* **Your objective**: Would you please retype the records that follow, word for word?

[Extracted records]
__________

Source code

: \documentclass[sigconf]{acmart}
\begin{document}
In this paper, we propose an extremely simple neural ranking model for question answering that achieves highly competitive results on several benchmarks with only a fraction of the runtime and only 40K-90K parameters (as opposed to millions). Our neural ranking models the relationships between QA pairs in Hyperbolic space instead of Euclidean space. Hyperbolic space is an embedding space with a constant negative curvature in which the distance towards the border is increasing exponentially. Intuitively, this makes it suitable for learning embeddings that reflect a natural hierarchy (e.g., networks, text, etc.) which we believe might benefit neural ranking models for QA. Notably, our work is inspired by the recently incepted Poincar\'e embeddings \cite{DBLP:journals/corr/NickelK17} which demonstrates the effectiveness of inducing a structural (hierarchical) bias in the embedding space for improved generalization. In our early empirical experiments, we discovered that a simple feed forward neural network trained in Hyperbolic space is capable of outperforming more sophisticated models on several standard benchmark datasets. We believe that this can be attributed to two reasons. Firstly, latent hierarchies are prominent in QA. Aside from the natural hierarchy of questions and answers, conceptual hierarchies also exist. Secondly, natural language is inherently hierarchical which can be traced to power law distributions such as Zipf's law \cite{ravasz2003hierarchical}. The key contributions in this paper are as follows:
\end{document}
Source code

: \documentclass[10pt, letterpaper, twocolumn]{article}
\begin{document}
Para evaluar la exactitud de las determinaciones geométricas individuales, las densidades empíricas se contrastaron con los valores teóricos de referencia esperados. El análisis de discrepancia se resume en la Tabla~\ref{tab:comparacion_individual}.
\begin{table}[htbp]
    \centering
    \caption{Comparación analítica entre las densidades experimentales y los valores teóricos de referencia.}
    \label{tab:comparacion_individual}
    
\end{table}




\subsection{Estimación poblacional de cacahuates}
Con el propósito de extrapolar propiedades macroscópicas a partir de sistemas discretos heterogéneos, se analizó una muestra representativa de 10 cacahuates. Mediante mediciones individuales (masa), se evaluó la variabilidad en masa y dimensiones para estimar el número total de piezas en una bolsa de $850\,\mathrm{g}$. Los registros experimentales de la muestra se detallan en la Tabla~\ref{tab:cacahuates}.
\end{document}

__________

* **Your response**:
Source code

: \documentclass[sigconf]{acmart}
\begin{document}
In this paper, we propose an extremely simple neural ranking model for question answering that achieves highly competitive results on several benchmarks with only a fraction of the runtime and only 40K-90K parameters (as opposed to millions). Our neural ranking models the relationships between QA pairs in Hyperbolic space instead of Euclidean space. Hyperbolic space is an embedding space with a constant negative curvature in which the distance towards the border is increasing exponentially. Intuitively, this makes it suitable for learning embeddings that reflect a natural hierarchy (e.g., networks, text, etc.) which we believe might benefit neural ranking models for QA. Notably, our work is inspired by the recently incepted Poincar\'e embeddings \cite{DBLP:journals/corr/NickelK17} which demonstrates the effectiveness of inducing a structural (hierarchical) bias in the embedding space for improved generalization. In our early empirical experiments, we discovered that a simple feed forward neural network trained in Hyperbolic space is capable of outperforming more sophisticated models on several standard benchmark datasets. We believe that this can be attributed to two reasons. Firstly, latent hierarchies are prominent in QA. Aside from the natural hierarchy of questions and answers, conceptual hierarchies also exist. Secondly, natural language is inherently hierarchical which can be traced to power law distributions such as Zipf's law \cite{ravasz2003hierarchical}. The key contributions in this paper are as follows:
\end{document}
Source code

: \documentclass[10pt, letterpaper, twocolumn]{article}
\begin{document}
Para evaluar la exactitud de las determinaciones geométricas individuales, las densidades empíricas se contrastaron con los valores teóricos de referencia esperados. El análisis de discrepancia se resume en la Tabla~\ref{tab:comparacion_individual}.
\begin{table}[htbp]
    \centering
    \caption{Comparación analítica entre las densidades experimentales y los valores teóricos de referencia.}
    \label{tab:comparacion_individual}
    
\end{table}




\subsection{Estimación poblacional de cacahuates}
Con el propósito de extrapolar propiedades macroscópicas a partir de sistemas discretos heterogéneos, se analizó una muestra representativa de 10 cacahuates. Mediante mediciones individuales (masa), se evaluó la variabilidad en masa y dimensiones para estimar el número total de piezas en una bolsa de $850\,\mathrm{g}$. Los registros experimentales de la muestra se detallan en la Tabla~\ref{tab:cacahuates}.
\end{document}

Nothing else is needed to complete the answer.